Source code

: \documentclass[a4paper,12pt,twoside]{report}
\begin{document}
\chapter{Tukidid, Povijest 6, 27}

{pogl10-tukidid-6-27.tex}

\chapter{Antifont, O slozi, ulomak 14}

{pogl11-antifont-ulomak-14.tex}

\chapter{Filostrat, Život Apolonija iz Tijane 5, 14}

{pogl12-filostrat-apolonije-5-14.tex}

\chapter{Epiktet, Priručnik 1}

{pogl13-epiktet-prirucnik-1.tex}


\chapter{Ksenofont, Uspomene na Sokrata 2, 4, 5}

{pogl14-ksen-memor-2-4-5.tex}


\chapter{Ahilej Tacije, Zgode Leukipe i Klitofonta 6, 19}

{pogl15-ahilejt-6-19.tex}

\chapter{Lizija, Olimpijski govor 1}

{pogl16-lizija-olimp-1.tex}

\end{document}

DIRECTIONS: Only the number is needed: state how many lines in the listing contain "chapter".

TASK ANSWER: 7